# Analyse obtained results

## Imports and necessary definitions valid for all analysis

In [None]:
from pathlib import Path

%matplotlib inline
import matplotlib.pyplot as plt
import numpy as np
import pandas as pd

import seaborn as sns

from matplotlib.backends.backend_pdf import PdfPages
from matplotlib.colors import ListedColormap
from matplotlib.patches import Rectangle
from pandas_profiling import ProfileReport

%load_ext autoreload
%autoreload 2

In [None]:
df = pd.read_csv("experiments/all_results.csv")
df = df.drop("Unnamed: 0", axis=1)
df.head()

In [None]:
ss_methods = df["selection_metric"].unique()
protocols = df["protocol"].unique()

# in some experiments mi_value was saved tih too big precision (differences 
# in 15th floating place) hence we need to round them 
df["mi_value"] = df["mi_value"].round(1)
mi_vals = df["mi_value"].unique()

# permute networks so that they're ordered as following:
# - real networks, ER SF
nets_ml = [
    'aucs', 'ckm_physicians', 'eu_transportation', 'lazega', 
    'er2', 'er3', 'er5', 'sf2', 'sf3', 'sf5',
]
nets_sl = ["eu_trans_1", "er1", "sf1"]
assert set(df["network"].unique()) == set(nets_ml + nets_sl)
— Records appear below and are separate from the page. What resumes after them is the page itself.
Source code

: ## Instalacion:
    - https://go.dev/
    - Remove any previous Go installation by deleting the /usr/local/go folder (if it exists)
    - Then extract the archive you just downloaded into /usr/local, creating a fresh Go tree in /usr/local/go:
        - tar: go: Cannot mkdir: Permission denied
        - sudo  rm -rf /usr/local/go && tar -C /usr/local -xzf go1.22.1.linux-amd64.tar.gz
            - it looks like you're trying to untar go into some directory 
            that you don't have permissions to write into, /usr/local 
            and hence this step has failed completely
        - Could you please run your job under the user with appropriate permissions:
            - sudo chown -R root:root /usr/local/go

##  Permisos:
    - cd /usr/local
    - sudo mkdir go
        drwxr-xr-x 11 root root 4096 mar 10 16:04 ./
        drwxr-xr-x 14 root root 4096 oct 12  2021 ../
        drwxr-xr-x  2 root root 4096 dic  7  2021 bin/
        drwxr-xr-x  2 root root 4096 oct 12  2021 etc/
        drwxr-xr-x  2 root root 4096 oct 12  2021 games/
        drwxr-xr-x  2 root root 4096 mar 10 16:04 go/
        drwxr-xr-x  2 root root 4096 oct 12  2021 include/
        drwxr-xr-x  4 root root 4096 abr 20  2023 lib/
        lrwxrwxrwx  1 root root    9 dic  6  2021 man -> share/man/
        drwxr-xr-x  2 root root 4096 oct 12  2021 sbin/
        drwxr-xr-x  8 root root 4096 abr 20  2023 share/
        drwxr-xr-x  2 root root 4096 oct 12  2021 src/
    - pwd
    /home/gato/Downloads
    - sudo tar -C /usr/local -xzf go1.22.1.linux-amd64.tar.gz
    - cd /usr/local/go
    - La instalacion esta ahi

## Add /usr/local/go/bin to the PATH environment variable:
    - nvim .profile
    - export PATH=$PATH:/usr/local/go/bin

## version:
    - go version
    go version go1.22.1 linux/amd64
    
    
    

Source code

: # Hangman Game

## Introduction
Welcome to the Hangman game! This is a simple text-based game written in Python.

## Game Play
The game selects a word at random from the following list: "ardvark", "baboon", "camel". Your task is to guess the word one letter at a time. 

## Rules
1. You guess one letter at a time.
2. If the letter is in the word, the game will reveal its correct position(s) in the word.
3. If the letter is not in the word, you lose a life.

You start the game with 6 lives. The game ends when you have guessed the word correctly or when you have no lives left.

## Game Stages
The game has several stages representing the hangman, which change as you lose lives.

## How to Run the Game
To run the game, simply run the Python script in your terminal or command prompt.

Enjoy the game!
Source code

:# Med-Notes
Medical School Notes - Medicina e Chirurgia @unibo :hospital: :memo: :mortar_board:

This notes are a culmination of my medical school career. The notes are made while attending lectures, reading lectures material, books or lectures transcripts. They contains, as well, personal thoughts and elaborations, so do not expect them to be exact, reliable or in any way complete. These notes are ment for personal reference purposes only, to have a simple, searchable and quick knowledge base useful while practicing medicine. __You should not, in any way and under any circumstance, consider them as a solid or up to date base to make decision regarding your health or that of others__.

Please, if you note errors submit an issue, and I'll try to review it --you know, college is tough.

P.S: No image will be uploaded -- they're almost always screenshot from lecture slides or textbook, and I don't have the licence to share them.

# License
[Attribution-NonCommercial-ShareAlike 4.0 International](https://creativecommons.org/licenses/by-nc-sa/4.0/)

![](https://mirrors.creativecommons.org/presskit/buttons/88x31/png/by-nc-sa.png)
# <----------- SELECT networks to analyse (multilayer of singlelayer)
_net_choice = "ml"
if _net_choice == "ml":
    nets = nets_ml
    net_case = "multilayer"
elif _net_choice == "sl":
    nets = nets_sl
    net_case = "singlelayer"
elif _net_choice == "all":
    nets = nets_ml + nets_sl
    net_case = "all" 
else:
    raise ValueError
print(f"Choice: {net_case}")


ss_methods_abbrv_map ={
    'degree_centrality': "deg-c",
    'greedy': "greedy",
    'k_shell': "k-sh",
    'k_shell_mln': "k-sh-m",
    'neighbourhood_size': "nghb-1s",
    'neighbourhood_2_hop_size': "nghb-2s",
    'page_rank': "p-rnk",
    'page_rank_mln': "p-rnk-m",
    'random': "random",
    'vote_rank': "v-rnk",
    'vote_rank_mln': "v-rnk-m",
}

nets_abbrv_map = {
    "aucs": "aucs",
    "ckm_physicians": "ckmp",
    "lazega": "lazega",
    "eu_transportation": "eutr-A",
    "eu_trans_1": "eutr-1",
    "er1": "er-1",
    "er2": "er-2",
    "er3": "er-3",
    "er5": "er-5",
    "sf1": "sf-1",
    "sf2": "sf-2",
    "sf3": "sf-3",
    "sf5": "sf-5",
}

In [None]:
# for protocol OR we had budgets like [0, 1, 2, 3, 4, 5, 6, 7, 8, 9, 10, 15, 20, 25, 30] 
# for protocol AND we had budgets like 
# [0, 1, 2, 3, 4, 5, 6, 7, 8, 9, 10, 15, 20, 25, 30, 31, 32, 33, 34, 35, 36, 37, 38, 39, 40],
# but we'd like to skip wery low budgets where all methods are unaccurate and keep only:
# [15, 20, 25, 30, 31, 32, 33, 34, 35, 36, 37, 38, 39, 40] 
rows_to_drop = df.loc[
    (df["protocol"] == "AND") & 
    (
        ~df["seeding_budget"].isin(
            {15, 20, 25, 30, 31, 32, 33, 34, 35, 36, 37, 38, 39, 40}
        )
    )
]
df = df.drop(rows_to_drop.index)
s_budgets = df["seeding_budget"].unique()

# drop unselected nets
rows_to_drop = df.loc[~df["network"].isin(set(nets))]
df = df.drop(rows_to_drop.index)


ss_methods, protocols, mi_vals, s_budgets, nets

In [None]:
from typing import Optional, Union

def prepare_ticklabels(series: pd.Index) -> Union[np.ndarray, str]:
    try:
        return series.to_numpy().round(2)
    except:
        return "auto"

def plot_heatmap(
    vis_df: pd.DataFrame,
    heatmap_ax: plt.Axes,
    bar_ax: plt.Axes,
    vrange=(0, 100),
    cmap="RdYlGn",
    mask: Optional[pd.DataFrame] = None,
    fmt: Optional[str] = ".0f",
) -> None:
    sns.heatmap(
        vis_df,
        ax=heatmap_ax,
        cbar_ax=bar_ax,
        cmap=cmap,
        vmin=vrange[0],
        vmax=vrange[1],
        annot=True,
        annot_kws={"size": 7},
        fmt=fmt,
        yticklabels=prepare_ticklabels(vis_df.index),
        xticklabels=prepare_ticklabels(vis_df.columns),
        linewidth=.5,
        mask=mask,
        cbar= True if bar_ax is not None else False,
    )
    heatmap_ax.invert_yaxis()
    # heatmap_ax.tick_params(axis="x", rotation=80)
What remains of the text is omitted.